Search the records for the string "사용한다" and return each line that has it.

====== DATA RECORDS

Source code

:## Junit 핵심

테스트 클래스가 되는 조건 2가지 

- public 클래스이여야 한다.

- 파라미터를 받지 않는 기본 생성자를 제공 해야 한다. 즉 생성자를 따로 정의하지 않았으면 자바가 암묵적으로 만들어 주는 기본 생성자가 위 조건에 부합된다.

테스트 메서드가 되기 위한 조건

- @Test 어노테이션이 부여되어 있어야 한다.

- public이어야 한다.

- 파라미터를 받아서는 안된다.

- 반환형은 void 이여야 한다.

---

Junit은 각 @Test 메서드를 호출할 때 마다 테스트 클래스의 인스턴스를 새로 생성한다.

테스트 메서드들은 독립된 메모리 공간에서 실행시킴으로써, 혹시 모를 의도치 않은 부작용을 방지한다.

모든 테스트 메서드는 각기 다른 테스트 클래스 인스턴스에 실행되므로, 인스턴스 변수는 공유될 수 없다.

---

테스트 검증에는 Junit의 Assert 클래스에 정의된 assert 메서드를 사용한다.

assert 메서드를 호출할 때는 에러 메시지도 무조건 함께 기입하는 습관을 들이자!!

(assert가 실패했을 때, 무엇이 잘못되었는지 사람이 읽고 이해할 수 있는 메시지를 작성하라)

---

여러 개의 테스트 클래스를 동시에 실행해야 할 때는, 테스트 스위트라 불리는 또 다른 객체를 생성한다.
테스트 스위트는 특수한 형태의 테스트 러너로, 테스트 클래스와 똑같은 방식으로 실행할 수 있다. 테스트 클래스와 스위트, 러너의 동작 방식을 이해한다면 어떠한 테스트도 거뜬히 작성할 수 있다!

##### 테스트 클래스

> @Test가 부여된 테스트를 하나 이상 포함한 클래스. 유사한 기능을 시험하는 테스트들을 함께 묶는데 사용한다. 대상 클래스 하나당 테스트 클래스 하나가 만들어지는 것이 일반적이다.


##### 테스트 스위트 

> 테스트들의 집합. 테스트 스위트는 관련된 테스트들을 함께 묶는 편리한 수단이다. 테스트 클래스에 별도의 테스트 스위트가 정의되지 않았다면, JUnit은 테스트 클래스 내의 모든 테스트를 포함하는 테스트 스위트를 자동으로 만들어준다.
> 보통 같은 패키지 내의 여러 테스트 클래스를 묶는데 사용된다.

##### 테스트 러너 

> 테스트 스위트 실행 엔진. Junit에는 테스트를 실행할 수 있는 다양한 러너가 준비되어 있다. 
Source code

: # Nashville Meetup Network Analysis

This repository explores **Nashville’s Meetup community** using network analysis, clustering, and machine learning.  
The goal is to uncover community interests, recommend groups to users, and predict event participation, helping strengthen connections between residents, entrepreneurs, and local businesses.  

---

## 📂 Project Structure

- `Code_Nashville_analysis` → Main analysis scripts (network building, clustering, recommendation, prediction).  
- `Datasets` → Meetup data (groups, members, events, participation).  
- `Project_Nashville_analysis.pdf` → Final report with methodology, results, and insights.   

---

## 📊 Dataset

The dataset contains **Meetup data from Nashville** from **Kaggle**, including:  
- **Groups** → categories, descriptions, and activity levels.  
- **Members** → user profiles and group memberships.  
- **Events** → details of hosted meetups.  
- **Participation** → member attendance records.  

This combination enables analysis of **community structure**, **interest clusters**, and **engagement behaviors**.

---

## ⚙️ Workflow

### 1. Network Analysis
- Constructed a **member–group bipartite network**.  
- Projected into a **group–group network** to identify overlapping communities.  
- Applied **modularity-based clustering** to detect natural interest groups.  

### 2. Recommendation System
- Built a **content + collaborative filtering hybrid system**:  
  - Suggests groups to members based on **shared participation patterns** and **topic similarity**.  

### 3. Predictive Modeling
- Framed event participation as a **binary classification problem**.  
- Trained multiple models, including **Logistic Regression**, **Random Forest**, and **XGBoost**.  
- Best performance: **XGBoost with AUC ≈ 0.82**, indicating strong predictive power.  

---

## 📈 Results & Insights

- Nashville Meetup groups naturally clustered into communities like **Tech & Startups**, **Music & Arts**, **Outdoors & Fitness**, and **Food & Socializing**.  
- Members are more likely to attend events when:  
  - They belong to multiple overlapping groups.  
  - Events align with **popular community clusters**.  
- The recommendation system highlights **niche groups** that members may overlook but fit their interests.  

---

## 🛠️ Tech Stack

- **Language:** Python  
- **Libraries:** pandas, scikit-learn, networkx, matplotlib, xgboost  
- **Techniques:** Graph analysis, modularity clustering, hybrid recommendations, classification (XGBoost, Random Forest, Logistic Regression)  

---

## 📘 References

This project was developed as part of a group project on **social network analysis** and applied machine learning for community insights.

============
====== DATA RECORDS

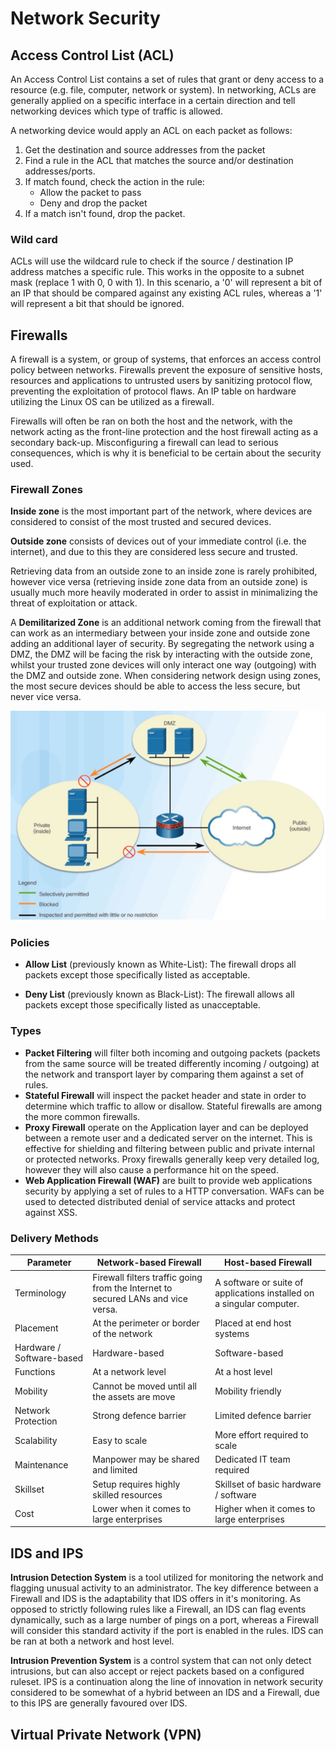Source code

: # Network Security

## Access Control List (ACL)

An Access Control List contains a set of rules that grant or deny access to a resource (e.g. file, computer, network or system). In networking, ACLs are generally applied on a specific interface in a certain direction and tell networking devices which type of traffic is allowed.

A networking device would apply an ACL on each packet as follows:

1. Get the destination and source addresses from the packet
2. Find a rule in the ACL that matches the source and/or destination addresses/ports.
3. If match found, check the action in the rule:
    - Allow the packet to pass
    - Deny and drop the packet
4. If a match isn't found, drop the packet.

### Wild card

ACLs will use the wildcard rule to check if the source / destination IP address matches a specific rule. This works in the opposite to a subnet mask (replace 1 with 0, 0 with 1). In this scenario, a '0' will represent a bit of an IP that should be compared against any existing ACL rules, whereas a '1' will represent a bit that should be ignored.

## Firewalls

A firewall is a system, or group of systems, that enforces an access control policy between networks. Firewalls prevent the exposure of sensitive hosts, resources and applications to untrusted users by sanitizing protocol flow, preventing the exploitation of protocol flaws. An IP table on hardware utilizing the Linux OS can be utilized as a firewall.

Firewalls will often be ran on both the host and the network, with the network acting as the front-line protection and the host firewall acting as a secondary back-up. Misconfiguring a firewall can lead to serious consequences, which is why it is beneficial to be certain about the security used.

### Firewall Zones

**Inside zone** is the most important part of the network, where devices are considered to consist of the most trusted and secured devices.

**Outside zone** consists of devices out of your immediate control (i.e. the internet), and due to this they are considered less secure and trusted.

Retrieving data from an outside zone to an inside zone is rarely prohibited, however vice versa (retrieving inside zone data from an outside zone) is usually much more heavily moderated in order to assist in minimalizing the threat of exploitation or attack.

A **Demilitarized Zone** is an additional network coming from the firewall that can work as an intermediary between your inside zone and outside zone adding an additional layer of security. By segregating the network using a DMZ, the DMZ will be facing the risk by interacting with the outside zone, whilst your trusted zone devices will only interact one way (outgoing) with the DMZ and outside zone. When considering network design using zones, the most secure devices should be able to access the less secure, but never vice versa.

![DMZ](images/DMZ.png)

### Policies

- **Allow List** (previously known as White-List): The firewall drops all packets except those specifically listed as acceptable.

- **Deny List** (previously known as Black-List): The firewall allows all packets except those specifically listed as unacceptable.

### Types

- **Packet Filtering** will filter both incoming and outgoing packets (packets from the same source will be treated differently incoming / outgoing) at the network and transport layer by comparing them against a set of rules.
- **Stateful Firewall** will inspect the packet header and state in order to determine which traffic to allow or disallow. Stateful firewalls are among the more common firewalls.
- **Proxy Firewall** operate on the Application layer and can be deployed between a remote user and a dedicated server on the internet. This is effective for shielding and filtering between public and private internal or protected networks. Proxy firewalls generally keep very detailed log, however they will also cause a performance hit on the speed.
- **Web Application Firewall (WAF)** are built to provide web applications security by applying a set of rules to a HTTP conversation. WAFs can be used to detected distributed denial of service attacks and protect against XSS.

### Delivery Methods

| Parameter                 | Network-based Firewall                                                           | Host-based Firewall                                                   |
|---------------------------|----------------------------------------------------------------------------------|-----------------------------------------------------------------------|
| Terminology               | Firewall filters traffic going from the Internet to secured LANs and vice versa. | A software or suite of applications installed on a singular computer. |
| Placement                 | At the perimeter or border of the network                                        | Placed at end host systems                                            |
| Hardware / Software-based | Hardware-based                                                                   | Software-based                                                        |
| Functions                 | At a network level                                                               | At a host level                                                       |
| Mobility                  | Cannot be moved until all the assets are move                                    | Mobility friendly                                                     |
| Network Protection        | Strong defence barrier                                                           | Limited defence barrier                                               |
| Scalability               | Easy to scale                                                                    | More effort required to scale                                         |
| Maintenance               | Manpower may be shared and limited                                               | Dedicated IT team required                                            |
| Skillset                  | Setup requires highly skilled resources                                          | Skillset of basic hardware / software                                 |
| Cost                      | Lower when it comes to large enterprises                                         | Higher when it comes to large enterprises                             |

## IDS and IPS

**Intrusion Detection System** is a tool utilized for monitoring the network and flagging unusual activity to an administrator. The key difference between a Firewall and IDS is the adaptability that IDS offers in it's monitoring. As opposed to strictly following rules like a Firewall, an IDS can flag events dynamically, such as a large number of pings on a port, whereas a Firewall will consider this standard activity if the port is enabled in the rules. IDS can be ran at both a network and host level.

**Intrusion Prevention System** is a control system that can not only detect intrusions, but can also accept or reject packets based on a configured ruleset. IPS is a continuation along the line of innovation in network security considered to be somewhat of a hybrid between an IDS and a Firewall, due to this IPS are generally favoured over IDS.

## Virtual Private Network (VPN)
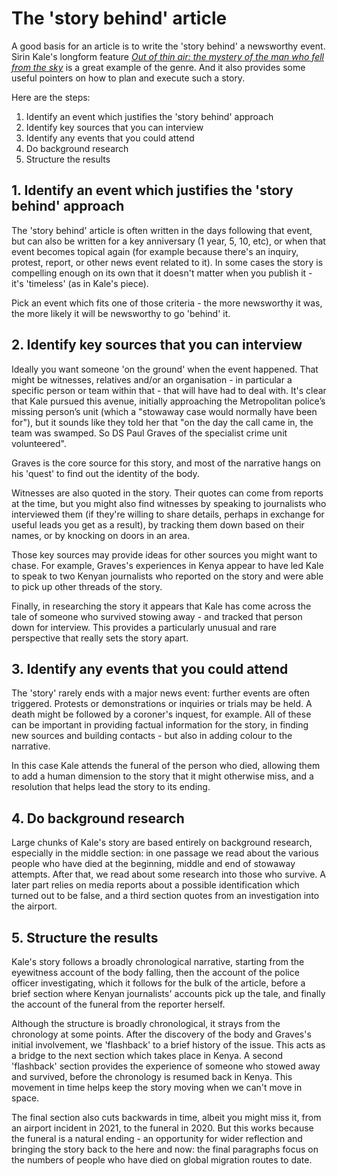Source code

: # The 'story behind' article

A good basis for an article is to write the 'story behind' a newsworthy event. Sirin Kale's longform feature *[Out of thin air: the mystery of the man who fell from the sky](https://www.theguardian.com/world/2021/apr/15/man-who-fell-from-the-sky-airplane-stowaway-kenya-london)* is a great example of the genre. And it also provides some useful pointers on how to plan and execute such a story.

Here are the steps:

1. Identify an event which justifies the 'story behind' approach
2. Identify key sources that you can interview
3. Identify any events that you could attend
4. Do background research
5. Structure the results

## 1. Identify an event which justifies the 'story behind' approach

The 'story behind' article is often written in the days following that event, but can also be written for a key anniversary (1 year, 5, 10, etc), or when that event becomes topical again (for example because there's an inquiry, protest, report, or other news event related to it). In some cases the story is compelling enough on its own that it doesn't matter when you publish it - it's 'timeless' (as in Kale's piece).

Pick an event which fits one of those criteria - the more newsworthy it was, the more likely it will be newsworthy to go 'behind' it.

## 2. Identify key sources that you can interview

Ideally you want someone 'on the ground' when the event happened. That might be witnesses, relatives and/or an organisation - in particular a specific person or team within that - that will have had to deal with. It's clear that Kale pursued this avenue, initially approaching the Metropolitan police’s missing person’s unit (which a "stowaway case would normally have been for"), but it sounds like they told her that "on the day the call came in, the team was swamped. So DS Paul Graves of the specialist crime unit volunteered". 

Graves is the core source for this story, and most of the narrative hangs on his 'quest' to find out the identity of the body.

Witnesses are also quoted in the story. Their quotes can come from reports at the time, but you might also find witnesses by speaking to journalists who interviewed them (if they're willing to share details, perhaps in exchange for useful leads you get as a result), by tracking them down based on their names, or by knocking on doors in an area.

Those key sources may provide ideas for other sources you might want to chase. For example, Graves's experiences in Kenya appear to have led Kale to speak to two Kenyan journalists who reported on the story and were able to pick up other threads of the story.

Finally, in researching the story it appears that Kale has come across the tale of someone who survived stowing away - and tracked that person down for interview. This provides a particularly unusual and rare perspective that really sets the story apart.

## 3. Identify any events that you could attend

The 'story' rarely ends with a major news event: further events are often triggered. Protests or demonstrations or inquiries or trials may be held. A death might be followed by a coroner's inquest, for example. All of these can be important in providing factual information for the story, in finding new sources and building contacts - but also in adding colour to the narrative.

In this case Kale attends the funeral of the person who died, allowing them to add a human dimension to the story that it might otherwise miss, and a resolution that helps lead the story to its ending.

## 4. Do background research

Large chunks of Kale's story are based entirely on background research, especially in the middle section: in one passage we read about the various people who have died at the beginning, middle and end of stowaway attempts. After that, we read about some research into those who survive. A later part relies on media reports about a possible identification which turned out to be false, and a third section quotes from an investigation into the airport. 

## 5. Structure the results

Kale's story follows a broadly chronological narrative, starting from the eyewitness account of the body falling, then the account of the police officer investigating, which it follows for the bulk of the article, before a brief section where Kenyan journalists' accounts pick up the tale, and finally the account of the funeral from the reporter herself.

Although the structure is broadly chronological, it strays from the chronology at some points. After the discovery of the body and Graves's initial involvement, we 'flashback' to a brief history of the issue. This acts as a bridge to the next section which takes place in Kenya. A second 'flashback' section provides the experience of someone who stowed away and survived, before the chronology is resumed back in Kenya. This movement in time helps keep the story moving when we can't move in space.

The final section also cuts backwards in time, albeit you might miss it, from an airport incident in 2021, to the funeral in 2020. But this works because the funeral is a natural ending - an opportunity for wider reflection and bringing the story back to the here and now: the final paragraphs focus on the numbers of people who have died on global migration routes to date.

============

- _RESULT_:
테스트 검증에는 Junit의 Assert 클래스에 정의된 assert 메서드를 사용한다.
> @Test가 부여된 테스트를 하나 이상 포함한 클래스. 유사한 기능을 시험하는 테스트들을 함께 묶는데 사용한다. 대상 클래스 하나당 테스트 클래스 하나가 만들어지는 것이 일반적이다.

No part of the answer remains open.